Q My partner and I – we are not married – live in his house, which he owns outright in his sole name. I also have a house in my name only. There is a mortgage on this property, which will be rented out once it has been renovated. We are thinking about jointly buying another buy-to-let house but won’t need a mortgage to do that. The property we are looking at will cost £220,000. Will we have to pay extra stamp duty because it is a second home?
The main reason we’re buying this house is to provide security for our children when they need money later on in life for deposits or university fees. We also want it to help with our planned retirement in five years’ time. We are not buying the house to make money from a quick sale as any money we can get from it will not be touched until such time as it is needed. MB
A The answer to your question about whether you will have to pay the higher rate of stamp duty is yes. On a property costing £220,000, which is not replacing your main residence, you will face a stamp duty bill of £8,500, which is £6,600 more than the tax at the standard rate.
You will also have to pay income tax at your highest rate on your share of the rental income, plus capital gains tax (CGT) if you sell the property for more than you paid for it, and possibly inheritance tax (IHT) because the property will form part of your estate on your death. Given all the taxes that will have to be paid and given your reasons for wanting to buy the property, I wonder whether property investment is the most suitable way of providing for your children and your retirement.
I am also unsure how you intend the property to provide both lump sums for your children and help with your pension. I can see that the rental income will give you useful extra income both before and after you retire, but that is going to come to an end if you have to sell the property to provide your children with cash help.
It could be worth looking into alternatives to property investment, especially now that the rules on personal pensions are so much more flexible and you are no longer required to buy an annuity with your pension savings. With a pension, for example, not only do you get tax relief on contributions of up to £40,000 a year, which boosts the value of your investment, but there’s no CGT to pay.
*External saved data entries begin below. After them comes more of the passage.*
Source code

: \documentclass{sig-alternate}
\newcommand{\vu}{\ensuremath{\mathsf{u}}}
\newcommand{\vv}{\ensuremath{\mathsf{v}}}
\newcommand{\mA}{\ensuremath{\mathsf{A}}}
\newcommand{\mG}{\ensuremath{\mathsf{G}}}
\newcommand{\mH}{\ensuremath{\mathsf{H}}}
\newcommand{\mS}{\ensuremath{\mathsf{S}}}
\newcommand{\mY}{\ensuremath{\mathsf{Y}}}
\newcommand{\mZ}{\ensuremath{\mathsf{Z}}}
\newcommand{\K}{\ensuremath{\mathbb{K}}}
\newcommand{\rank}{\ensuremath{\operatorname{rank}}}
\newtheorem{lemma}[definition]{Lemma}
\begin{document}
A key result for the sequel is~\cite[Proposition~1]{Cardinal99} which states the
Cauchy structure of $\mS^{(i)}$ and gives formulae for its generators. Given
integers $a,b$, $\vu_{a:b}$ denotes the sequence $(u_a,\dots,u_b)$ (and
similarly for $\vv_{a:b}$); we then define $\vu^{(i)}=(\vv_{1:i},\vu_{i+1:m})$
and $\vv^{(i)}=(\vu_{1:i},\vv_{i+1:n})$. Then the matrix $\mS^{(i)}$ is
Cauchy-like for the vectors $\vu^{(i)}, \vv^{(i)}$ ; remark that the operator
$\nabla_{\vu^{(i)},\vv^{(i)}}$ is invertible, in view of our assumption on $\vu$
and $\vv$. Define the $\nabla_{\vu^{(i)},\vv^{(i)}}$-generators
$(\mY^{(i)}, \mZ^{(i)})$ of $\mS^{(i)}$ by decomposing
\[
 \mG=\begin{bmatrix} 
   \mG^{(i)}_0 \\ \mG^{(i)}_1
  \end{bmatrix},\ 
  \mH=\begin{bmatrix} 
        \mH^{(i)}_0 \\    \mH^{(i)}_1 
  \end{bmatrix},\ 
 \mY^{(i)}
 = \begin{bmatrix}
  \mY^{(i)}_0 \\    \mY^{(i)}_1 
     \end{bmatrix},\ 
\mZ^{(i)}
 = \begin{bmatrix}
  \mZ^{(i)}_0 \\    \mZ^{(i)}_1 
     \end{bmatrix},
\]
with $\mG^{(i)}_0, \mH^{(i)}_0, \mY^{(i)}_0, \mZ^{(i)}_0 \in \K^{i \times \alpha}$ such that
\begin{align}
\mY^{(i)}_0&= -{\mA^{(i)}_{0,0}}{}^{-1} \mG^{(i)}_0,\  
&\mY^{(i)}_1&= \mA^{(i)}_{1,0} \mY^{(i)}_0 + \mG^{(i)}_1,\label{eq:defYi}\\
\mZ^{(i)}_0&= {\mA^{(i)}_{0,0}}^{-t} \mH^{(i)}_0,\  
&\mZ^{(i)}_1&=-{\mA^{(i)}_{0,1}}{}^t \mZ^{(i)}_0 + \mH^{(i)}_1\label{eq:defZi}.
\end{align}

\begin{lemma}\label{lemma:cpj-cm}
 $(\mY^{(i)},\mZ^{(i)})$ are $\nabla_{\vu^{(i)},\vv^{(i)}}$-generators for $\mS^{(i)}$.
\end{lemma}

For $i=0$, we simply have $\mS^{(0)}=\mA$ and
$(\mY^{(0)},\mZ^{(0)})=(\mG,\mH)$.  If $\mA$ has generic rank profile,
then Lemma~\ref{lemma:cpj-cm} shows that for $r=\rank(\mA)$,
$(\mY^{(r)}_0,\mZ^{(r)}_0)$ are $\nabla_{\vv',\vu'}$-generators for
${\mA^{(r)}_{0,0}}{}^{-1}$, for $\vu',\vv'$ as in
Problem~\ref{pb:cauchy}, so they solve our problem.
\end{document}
In addition, once you are 55 you are free to have 25% of your pension pot paid to you tax-free, although there may be income tax to pay on other withdrawals depending on how much other taxable income you have.
Also, unlike property investment a pension pot is not included in your estate when calculating IHT. If you don’t want to tie your money up until you are 55 you could also consider an Isa, which escapes income tax and CGT but does form part of your estate for IHT. From April this year you’ll be able to shelter up to £20,000 in an Isa tax-free.